Uno de los avances más relevantes del reglamento es la creación del llamado Entorno Controlado de Pruebas (ECP). Este espacio permitirá a las empresas probar sus servicios y productos tecnológicos en condiciones reales pero bajo estricta supervisión y límites temporales. Así, se garantiza que la innovación se despliegue con un control riguroso que protege a los consumidores financieros y al sistema en general.

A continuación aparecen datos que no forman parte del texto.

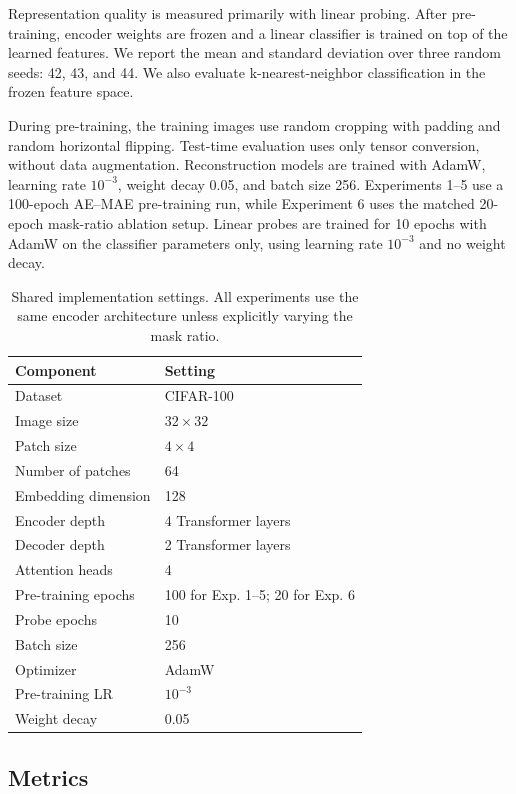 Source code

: \documentclass[10pt,twocolumn,letterpaper]{article}
\begin{document}
Representation quality is measured primarily with linear probing. After pre-training, encoder weights are frozen and a linear classifier is trained on top of the learned features. We report the mean and standard deviation over three random seeds: 42, 43, and 44. We also evaluate k-nearest-neighbor classification in the frozen feature space.

During pre-training, the training images use random cropping with padding and random horizontal flipping. Test-time evaluation uses only tensor conversion, without data augmentation. Reconstruction models are trained with AdamW, learning rate $10^{-3}$, weight decay 0.05, and batch size 256. Experiments 1--5 use a 100-epoch AE--MAE pre-training run, while Experiment 6 uses the matched 20-epoch mask-ratio ablation setup. Linear probes are trained for 10 epochs with AdamW on the classifier parameters only, using learning rate $10^{-3}$ and no weight decay.

\begin{table}[t]
\centering
\caption{Shared implementation settings. All experiments use the same encoder architecture unless explicitly varying the mask ratio.}
\label{tab:setup}
\begin{tabular}{ll}
\toprule
Component & Setting \\
\midrule
Dataset & CIFAR-100 \\
Image size & $32 \times 32$ \\
Patch size & $4 \times 4$ \\
Number of patches & 64 \\
Embedding dimension & 128 \\
Encoder depth & 4 Transformer layers \\
Decoder depth & 2 Transformer layers \\
Attention heads & 4 \\
Pre-training epochs & 100 for Exp. 1--5; 20 for Exp. 6 \\
Probe epochs & 10 \\
Batch size & 256 \\
Optimizer & AdamW \\
Pre-training LR & $10^{-3}$ \\
Weight decay & 0.05 \\
\bottomrule
\end{tabular}
\end{table}

\subsection{Metrics}
\end{document}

El ECP no solo habilita la prestación de servicios tecnológicos bajo un monitoreo permanente, sino que también posibilita, previa autorización, una flexibilización temporal y proporcional de ciertas normativas para facilitar el desarrollo de estas nuevas soluciones. A partir de la evaluación de las experiencias en este entorno, ASFI podrá emitir normativas específicas para cada tipo de servicio.
Las compañías que ya ofrecen servicios financieros con innovación tecnológica cuentan con un plazo hasta el 31 de diciembre de 2025 para adecuarse al nuevo marco normativo. Durante este período podrán continuar operando legalmente, siempre y cuando informen y declaren sus actividades ante la ASFI.
El reglamento incluye principios clave como la innovación responsable, la interoperabilidad entre sistemas, así como la confidencialidad y protección de datos personales. Establece, además, claras responsabilidades para las empresas en aspectos fundamentales como ciberseguridad, gestión de riesgos, tratamiento de la información y atención a reclamos de los usuarios.
Con esta regulación, ASFI establece un balance entre fomentar el crecimiento de las fintech y proteger los derechos e intereses de los consumidores financieros. Se busca crear un ecosistema robusto que permita la inclusión financiera a través de herramientas tecnológicas, pero con controles adecuados para evitar riesgos y abusos.
Esta iniciativa posiciona a Bolivia en línea con tendencias internacionales que promueven la regulación inteligente de las tecnologías financieras, abriendo espacio para la innovación y modernización del sistema financiero, sin dejar de lado la estabilidad ni la confianza pública.